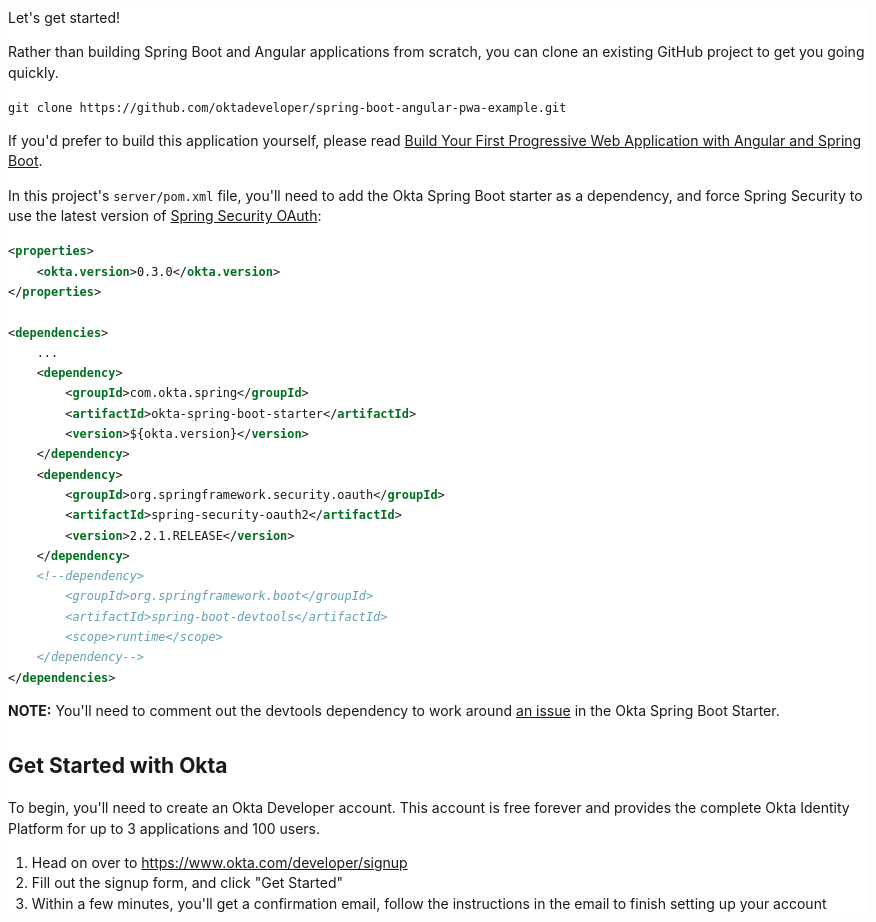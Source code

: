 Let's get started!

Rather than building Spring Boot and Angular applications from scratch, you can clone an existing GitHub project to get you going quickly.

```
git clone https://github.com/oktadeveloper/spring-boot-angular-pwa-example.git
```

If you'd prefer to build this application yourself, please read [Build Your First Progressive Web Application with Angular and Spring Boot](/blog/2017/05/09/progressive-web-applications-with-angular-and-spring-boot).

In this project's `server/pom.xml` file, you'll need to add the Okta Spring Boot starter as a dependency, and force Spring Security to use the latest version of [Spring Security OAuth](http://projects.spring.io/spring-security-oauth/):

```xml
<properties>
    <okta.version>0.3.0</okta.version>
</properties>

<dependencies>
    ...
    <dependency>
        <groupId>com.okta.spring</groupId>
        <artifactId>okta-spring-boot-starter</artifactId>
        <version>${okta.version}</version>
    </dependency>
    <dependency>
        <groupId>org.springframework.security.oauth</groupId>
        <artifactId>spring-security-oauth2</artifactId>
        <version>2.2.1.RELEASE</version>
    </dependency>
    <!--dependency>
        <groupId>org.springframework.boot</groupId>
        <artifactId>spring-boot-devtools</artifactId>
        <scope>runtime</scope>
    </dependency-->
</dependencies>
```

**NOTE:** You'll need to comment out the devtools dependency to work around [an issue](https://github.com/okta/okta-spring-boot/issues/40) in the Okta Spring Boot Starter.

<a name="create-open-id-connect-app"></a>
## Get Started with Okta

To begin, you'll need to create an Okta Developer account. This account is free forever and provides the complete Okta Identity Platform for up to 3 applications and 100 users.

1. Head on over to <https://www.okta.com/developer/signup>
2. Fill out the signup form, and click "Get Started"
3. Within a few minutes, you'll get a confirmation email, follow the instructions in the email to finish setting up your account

**WORK ORDER:** Copy each line from the entries above that has the word "project" in it.

**ANSWER AREA:**
Rather than building Spring Boot and Angular applications from scratch, you can clone an existing GitHub project to get you going quickly.
In this project's `server/pom.xml` file, you'll need to add the Okta Spring Boot starter as a dependency, and force Spring Security to use the latest version of [Spring Security OAuth](http://projects.spring.io/spring-security-oauth/):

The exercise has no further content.